#### Task instructions
Drop every picture, then print the rest of the listing exactly as given.

....

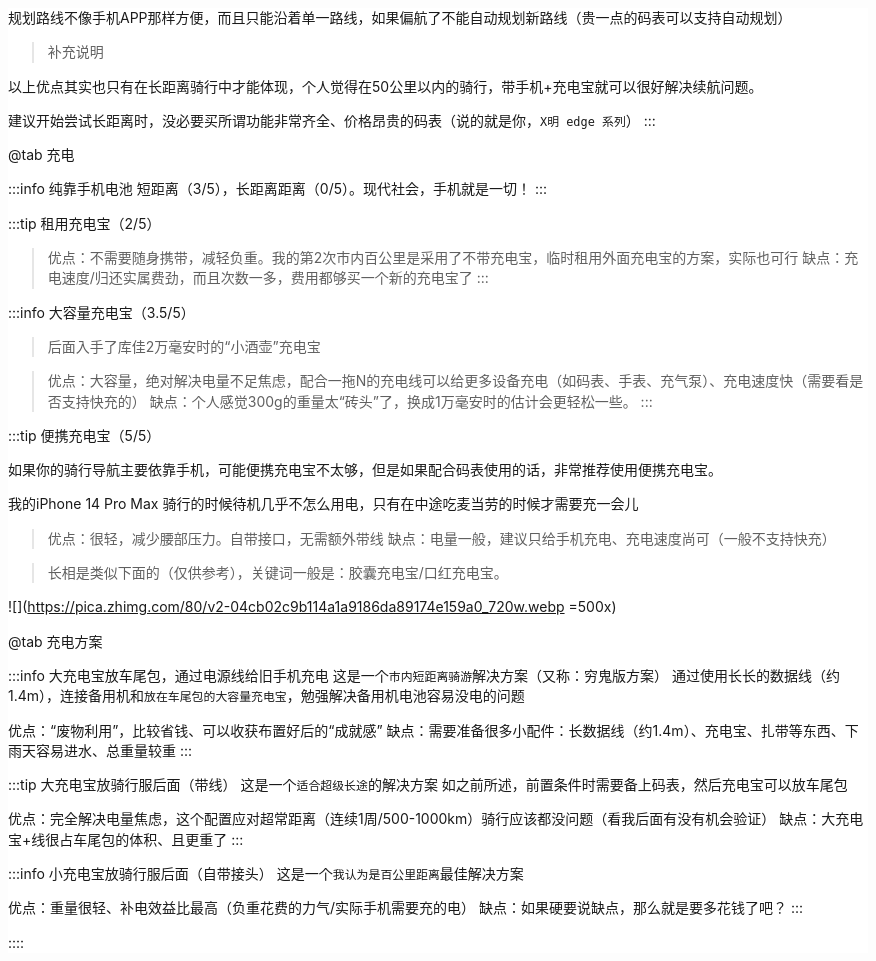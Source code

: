 规划路线不像手机APP那样方便，而且只能沿着单一路线，如果偏航了不能自动规划新路线（贵一点的码表可以支持自动规划）

> 补充说明

以上优点其实也只有在长距离骑行中才能体现，个人觉得在50公里以内的骑行，带手机+充电宝就可以很好解决续航问题。

建议开始尝试长距离时，没必要买所谓功能非常齐全、价格昂贵的码表（说的就是你，`X明 edge 系列`）
:::


@tab 充电

:::info 纯靠手机电池
短距离（3/5），长距离距离（0/5）。现代社会，手机就是一切！
:::

:::tip 租用充电宝（2/5）


> 优点：不需要随身携带，减轻负重。我的第2次市内百公里是采用了不带充电宝，临时租用外面充电宝的方案，实际也可行
> 缺点：充电速度/归还实属费劲，而且次数一多，费用都够买一个新的充电宝了
:::

:::info 大容量充电宝（3.5/5）

> 后面入手了库佳2万毫安时的“小酒壶”充电宝


> 优点：大容量，绝对解决电量不足焦虑，配合一拖N的充电线可以给更多设备充电（如码表、手表、充气泵）、充电速度快（需要看是否支持快充的）
> 缺点：个人感觉300g的重量太“砖头”了，换成1万毫安时的估计会更轻松一些。
:::

:::tip 便携充电宝（5/5）

如果你的骑行导航主要依靠手机，可能便携充电宝不太够，但是如果配合码表使用的话，非常推荐使用便携充电宝。

我的iPhone 14 Pro Max 骑行的时候待机几乎不怎么用电，只有在中途吃麦当劳的时候才需要充一会儿


> 优点：很轻，减少腰部压力。自带接口，无需额外带线
> 缺点：电量一般，建议只给手机充电、充电速度尚可（一般不支持快充）


> 长相是类似下面的（仅供参考），关键词一般是：胶囊充电宝/口红充电宝。

![](https://pica.zhimg.com/80/v2-04cb02c9b114a1a9186da89174e159a0_720w.webp =500x)

@tab 充电方案

:::info 大充电宝放车尾包，通过电源线给旧手机充电
这是一个`市内短距离骑游`解决方案（又称：穷鬼版方案）
通过使用长长的数据线（约1.4m），连接备用机和`放在车尾包的大容量充电宝`，勉强解决备用机电池容易没电的问题

优点：“废物利用”，比较省钱、可以收获布置好后的“成就感”
缺点：需要准备很多小配件：长数据线（约1.4m）、充电宝、扎带等东西、下雨天容易进水、总重量较重
:::

:::tip 大充电宝放骑行服后面（带线）
这是一个`适合超级长途`的解决方案
如之前所述，前置条件时需要备上码表，然后充电宝可以放车尾包

优点：完全解决电量焦虑，这个配置应对超常距离（连续1周/500-1000km）骑行应该都没问题（看我后面有没有机会验证）
缺点：大充电宝+线很占车尾包的体积、且更重了
:::

:::info 小充电宝放骑行服后面（自带接头）
这是一个`我认为是百公里距离`最佳解决方案

优点：重量很轻、补电效益比最高（负重花费的力气/实际手机需要充的电）
缺点：如果硬要说缺点，那么就是要多花钱了吧？
:::

::::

....

#### Answer to the exercise
Source code

: 规划路线不像手机APP那样方便，而且只能沿着单一路线，如果偏航了不能自动规划新路线（贵一点的码表可以支持自动规划）

> 补充说明

以上优点其实也只有在长距离骑行中才能体现，个人觉得在50公里以内的骑行，带手机+充电宝就可以很好解决续航问题。

建议开始尝试长距离时，没必要买所谓功能非常齐全、价格昂贵的码表（说的就是你，`X明 edge 系列`）
:::


@tab 充电

:::info 纯靠手机电池
短距离（3/5），长距离距离（0/5）。现代社会，手机就是一切！
:::

:::tip 租用充电宝（2/5）


> 优点：不需要随身携带，减轻负重。我的第2次市内百公里是采用了不带充电宝，临时租用外面充电宝的方案，实际也可行
> 缺点：充电速度/归还实属费劲，而且次数一多，费用都够买一个新的充电宝了
:::

:::info 大容量充电宝（3.5/5）

> 后面入手了库佳2万毫安时的“小酒壶”充电宝


> 优点：大容量，绝对解决电量不足焦虑，配合一拖N的充电线可以给更多设备充电（如码表、手表、充气泵）、充电速度快（需要看是否支持快充的）
> 缺点：个人感觉300g的重量太“砖头”了，换成1万毫安时的估计会更轻松一些。
:::

:::tip 便携充电宝（5/5）

如果你的骑行导航主要依靠手机，可能便携充电宝不太够，但是如果配合码表使用的话，非常推荐使用便携充电宝。

我的iPhone 14 Pro Max 骑行的时候待机几乎不怎么用电，只有在中途吃麦当劳的时候才需要充一会儿


> 优点：很轻，减少腰部压力。自带接口，无需额外带线
> 缺点：电量一般，建议只给手机充电、充电速度尚可（一般不支持快充）


> 长相是类似下面的（仅供参考），关键词一般是：胶囊充电宝/口红充电宝。

![](https://pica.zhimg.com/80/v2-04cb02c9b114a1a9186da89174e159a0_720w.webp =500x)

@tab 充电方案

:::info 大充电宝放车尾包，通过电源线给旧手机充电
这是一个`市内短距离骑游`解决方案（又称：穷鬼版方案）
通过使用长长的数据线（约1.4m），连接备用机和`放在车尾包的大容量充电宝`，勉强解决备用机电池容易没电的问题

优点：“废物利用”，比较省钱、可以收获布置好后的“成就感”
缺点：需要准备很多小配件：长数据线（约1.4m）、充电宝、扎带等东西、下雨天容易进水、总重量较重
:::

:::tip 大充电宝放骑行服后面（带线）
这是一个`适合超级长途`的解决方案
如之前所述，前置条件时需要备上码表，然后充电宝可以放车尾包

优点：完全解决电量焦虑，这个配置应对超常距离（连续1周/500-1000km）骑行应该都没问题（看我后面有没有机会验证）
缺点：大充电宝+线很占车尾包的体积、且更重了
:::

:::info 小充电宝放骑行服后面（自带接头）
这是一个`我认为是百公里距离`最佳解决方案

优点：重量很轻、补电效益比最高（负重花费的力气/实际手机需要充的电）
缺点：如果硬要说缺点，那么就是要多花钱了吧？
:::

::::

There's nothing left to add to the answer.